I suppose I have always been a socialist. I was brought up in the north-east of England, a strong heartland of socialism for over a century. In this harsh, sometimes desolate, sometimes crowded part of the country, men have toiled below the ground to extract the coal that powered the ships that were built on the Tyne and the Wear. My family moved to this area (moved back in my mother's case) during the miners' strike of 84-85.

Mining was as much a part of the region's character as it is in Wales; there is a memorial to a pit disaster in my home village, and one of my friends lived in a village still known locally as "Little Moscow" because of their refusal to bend in the miners' strike - of 1926. They still remember which families scabbed that time too.

We moved into an area filled with a sullen refusal to break. My father's first memories as he took up his post as headteacher in a school in a pit area was of helping to collect money so the strikers could eat. It was one reason why he was accepted in that area so quickly.

This is not to say I moved into a grim industrial world populated with working class stereotypes.
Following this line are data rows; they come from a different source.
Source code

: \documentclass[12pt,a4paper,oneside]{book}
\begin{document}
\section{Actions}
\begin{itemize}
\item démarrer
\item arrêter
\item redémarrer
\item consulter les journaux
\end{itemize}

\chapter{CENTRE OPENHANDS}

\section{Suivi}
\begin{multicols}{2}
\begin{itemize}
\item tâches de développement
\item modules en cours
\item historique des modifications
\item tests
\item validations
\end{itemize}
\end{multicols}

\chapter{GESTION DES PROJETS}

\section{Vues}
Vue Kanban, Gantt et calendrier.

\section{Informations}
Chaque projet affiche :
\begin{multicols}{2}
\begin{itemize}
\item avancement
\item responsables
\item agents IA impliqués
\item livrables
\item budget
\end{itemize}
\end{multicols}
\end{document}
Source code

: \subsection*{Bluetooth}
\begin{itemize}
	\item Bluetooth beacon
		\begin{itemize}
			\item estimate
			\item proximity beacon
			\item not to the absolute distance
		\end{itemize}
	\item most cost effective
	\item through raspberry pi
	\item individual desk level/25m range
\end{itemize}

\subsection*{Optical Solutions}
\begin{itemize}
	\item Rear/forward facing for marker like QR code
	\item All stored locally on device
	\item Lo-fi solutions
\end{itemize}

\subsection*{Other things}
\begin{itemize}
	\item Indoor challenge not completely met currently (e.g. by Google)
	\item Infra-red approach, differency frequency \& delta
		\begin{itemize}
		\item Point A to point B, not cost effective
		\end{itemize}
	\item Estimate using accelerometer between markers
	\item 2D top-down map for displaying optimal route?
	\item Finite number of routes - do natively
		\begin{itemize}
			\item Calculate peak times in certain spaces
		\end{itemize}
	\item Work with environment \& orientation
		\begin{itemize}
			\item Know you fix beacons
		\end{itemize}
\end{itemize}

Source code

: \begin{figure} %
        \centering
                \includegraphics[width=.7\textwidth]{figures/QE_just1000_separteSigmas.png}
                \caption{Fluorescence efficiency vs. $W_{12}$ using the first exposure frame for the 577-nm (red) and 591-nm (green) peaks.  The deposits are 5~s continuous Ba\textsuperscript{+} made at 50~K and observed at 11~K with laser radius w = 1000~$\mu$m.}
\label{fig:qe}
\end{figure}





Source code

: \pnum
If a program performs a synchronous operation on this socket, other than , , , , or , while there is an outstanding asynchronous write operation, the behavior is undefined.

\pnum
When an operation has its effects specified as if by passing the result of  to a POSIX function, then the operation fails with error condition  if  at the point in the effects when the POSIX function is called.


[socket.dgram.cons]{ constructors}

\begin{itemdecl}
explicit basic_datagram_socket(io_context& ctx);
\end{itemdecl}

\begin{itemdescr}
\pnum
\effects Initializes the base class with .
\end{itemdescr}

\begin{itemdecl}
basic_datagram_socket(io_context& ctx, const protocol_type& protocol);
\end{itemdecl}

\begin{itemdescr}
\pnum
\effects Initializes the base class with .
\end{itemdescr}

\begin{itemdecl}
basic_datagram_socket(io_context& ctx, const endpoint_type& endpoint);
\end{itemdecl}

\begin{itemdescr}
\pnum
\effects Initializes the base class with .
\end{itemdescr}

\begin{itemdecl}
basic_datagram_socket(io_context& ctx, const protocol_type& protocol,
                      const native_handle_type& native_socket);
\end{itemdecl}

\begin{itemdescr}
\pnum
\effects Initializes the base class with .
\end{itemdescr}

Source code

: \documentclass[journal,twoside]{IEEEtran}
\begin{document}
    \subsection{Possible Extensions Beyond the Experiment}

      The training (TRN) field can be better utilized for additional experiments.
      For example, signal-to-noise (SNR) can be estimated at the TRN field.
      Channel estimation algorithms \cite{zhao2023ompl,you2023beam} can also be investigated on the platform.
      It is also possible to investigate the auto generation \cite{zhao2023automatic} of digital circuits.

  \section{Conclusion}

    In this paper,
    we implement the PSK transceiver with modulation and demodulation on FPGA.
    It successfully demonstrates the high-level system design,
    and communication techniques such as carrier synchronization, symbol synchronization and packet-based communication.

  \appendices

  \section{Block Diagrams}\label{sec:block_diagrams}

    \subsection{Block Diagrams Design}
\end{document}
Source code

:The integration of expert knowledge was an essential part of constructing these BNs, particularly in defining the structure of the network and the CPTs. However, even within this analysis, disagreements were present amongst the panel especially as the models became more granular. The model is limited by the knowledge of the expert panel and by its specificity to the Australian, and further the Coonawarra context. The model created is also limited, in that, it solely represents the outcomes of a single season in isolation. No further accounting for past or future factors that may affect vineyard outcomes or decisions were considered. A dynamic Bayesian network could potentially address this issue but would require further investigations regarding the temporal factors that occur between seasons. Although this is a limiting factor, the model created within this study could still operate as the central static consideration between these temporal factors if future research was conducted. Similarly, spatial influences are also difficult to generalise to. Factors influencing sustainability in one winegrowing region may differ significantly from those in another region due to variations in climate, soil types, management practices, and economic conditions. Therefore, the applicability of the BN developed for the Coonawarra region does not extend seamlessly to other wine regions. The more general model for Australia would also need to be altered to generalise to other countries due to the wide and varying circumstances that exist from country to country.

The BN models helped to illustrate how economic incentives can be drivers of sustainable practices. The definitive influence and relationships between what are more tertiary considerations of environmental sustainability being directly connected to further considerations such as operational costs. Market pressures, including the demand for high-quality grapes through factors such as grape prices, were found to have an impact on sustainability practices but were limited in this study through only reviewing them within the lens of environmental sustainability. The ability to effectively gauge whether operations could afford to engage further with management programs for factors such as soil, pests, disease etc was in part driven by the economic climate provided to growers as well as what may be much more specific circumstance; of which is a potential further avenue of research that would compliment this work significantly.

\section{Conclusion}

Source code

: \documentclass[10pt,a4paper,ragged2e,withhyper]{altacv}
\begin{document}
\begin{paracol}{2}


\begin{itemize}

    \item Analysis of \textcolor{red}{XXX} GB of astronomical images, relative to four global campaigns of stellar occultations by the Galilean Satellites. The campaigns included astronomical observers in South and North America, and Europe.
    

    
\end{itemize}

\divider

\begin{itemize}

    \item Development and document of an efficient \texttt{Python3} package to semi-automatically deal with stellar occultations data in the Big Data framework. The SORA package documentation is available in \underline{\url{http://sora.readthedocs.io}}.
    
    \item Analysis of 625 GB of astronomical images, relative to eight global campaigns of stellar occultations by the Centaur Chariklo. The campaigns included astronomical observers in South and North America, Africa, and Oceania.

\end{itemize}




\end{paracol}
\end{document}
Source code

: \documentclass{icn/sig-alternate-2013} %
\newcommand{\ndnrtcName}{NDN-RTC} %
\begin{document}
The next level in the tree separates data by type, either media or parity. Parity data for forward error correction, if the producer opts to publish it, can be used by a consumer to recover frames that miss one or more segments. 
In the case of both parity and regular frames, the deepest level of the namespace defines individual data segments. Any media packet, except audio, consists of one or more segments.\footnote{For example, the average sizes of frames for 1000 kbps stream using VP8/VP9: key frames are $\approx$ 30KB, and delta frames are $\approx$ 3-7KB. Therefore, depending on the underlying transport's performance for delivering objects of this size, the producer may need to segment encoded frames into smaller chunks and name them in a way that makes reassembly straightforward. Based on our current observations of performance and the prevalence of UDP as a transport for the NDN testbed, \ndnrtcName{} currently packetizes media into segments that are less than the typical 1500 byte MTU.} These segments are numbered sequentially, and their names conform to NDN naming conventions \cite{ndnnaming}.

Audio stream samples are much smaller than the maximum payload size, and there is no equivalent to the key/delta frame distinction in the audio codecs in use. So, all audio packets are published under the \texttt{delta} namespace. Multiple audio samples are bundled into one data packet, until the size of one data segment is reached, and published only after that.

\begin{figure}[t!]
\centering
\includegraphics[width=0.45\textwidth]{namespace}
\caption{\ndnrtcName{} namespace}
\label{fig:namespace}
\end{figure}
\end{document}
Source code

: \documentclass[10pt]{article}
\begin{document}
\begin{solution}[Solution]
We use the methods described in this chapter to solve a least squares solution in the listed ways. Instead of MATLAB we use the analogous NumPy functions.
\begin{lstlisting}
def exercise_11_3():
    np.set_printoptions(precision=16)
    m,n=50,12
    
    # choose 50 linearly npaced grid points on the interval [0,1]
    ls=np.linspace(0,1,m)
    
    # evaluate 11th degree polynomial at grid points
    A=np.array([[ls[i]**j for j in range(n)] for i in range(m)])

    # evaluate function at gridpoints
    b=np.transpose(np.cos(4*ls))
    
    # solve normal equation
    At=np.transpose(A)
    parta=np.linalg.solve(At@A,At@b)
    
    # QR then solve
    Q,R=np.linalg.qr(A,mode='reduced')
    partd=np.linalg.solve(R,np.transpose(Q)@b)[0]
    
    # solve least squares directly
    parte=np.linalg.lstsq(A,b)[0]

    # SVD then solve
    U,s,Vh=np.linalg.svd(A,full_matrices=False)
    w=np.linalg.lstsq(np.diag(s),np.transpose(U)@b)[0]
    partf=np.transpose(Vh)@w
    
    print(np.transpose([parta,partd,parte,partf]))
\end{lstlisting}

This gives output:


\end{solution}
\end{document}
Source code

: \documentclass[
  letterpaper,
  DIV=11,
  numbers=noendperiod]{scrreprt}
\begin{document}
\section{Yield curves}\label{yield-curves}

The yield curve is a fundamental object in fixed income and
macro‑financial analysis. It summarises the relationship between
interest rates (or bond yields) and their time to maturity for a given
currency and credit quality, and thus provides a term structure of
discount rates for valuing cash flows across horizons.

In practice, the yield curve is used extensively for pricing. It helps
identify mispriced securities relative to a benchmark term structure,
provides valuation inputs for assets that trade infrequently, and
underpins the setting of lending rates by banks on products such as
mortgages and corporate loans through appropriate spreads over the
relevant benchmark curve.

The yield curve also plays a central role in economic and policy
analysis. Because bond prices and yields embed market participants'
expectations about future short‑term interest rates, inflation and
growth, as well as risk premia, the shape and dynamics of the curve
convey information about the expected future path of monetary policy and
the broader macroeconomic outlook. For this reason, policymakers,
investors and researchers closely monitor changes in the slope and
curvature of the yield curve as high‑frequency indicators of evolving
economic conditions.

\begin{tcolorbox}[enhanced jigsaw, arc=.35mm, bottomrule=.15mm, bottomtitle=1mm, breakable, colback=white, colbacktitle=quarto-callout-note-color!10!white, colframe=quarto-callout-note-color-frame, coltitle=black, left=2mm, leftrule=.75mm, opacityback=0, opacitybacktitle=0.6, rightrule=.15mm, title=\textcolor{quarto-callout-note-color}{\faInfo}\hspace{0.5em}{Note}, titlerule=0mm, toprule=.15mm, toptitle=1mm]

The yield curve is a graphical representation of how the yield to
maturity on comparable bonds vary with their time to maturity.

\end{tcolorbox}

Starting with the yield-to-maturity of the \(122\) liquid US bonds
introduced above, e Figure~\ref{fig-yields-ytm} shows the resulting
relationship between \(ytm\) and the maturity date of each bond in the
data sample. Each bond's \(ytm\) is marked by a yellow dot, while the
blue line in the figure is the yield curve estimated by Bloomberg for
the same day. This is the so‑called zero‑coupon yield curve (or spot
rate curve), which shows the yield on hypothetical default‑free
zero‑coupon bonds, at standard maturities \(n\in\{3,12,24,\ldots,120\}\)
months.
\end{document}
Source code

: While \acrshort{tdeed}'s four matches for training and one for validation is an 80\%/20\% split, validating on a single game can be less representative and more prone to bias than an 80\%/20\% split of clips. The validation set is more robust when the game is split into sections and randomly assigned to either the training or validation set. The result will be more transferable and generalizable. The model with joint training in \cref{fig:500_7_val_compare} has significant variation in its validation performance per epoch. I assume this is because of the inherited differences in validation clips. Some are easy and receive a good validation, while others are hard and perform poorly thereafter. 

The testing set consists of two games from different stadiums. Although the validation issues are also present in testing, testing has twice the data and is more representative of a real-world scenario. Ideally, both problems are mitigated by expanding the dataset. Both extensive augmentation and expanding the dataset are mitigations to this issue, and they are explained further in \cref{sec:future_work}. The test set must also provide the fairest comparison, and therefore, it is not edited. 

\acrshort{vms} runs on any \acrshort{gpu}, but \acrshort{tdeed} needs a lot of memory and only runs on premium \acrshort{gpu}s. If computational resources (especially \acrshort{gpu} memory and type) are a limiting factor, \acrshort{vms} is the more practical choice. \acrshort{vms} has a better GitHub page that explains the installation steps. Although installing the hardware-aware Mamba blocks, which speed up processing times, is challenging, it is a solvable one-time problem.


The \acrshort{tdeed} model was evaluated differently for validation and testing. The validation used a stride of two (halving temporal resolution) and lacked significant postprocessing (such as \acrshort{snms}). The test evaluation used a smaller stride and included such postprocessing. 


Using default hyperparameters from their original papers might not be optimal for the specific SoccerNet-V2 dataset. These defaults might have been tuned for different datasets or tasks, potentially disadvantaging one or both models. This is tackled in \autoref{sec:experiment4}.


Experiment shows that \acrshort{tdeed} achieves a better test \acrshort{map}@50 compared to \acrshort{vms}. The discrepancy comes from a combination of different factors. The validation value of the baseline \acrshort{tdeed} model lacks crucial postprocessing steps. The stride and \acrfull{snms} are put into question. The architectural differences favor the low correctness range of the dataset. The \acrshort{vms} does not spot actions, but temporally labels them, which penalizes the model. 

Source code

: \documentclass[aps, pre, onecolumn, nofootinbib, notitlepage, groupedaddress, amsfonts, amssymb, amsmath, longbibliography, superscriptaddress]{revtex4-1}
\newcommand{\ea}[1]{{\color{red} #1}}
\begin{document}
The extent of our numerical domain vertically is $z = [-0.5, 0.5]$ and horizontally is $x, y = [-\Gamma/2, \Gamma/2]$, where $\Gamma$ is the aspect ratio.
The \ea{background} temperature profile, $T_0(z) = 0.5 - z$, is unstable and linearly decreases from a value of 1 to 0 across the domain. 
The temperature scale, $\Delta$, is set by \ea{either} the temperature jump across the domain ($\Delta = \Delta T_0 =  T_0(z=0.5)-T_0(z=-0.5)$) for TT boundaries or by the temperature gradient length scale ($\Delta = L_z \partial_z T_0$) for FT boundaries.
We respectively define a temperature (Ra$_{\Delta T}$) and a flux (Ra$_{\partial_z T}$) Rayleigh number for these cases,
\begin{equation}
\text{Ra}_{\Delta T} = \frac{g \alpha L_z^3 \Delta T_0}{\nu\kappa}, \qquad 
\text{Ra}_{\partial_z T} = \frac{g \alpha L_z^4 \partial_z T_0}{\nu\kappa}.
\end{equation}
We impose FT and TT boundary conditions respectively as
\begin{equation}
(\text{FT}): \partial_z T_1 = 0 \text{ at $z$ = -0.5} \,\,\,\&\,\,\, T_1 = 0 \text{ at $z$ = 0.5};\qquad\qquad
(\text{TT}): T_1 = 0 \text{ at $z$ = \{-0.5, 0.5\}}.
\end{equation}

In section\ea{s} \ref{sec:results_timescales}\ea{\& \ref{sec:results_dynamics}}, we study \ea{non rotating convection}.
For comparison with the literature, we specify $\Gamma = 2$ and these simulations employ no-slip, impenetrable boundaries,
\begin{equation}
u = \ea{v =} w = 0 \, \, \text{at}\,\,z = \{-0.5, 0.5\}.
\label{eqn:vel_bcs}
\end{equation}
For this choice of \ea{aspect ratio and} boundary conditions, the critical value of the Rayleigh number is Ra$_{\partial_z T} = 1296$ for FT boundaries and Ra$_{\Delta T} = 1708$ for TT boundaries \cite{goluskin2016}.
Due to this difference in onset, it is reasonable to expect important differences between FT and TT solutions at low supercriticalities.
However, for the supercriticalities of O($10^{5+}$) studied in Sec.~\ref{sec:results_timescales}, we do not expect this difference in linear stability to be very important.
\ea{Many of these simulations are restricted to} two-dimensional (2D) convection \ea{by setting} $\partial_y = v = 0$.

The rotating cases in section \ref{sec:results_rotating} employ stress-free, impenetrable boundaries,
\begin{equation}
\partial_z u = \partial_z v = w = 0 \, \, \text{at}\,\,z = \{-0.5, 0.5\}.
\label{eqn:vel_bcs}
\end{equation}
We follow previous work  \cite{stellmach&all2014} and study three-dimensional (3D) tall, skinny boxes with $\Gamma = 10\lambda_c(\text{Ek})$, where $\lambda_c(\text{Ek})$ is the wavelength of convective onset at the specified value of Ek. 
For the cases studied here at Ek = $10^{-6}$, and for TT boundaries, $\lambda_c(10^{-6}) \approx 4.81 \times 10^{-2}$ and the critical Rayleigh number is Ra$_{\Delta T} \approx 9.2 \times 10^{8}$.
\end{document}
The place we called home was already becoming a dormitory village by the time we moved there, people drawn to the nearby city of Newcastle, or to Gateshead. It was rapidly becoming dominated by the middle class, who preferred not to think about the large estates of council owned houses turning the village into a town.

My upbringing was most certainly comfortable, and I have no doubt I am middle class - my parents worked damn hard to make sure I could be. But the combination of my father's left-leaning politics, my mother's staunch Christianity, and the people and the environment I was in conspired to make me believe that socialism was simply the only sensible position to hold - it was obvious to me that I had been fortunate in how my life had come together, and that others, through no fault of their own, had been unfortunate. Wasn't it, therefore, right to help in any way I could, for all of us to help each other in any way we could, so that all of us benefited?

This just made me even more bewildered at the depressing success of the Conservatives during that time. It seemed that election after election, despite the whole world (or at least that part of it I could see myself) truly despising them, they kept winning, snatching a victory from nowhere, as if they had somehow hoodwinked the country again, or hypnotised voters as they walked into the polling station.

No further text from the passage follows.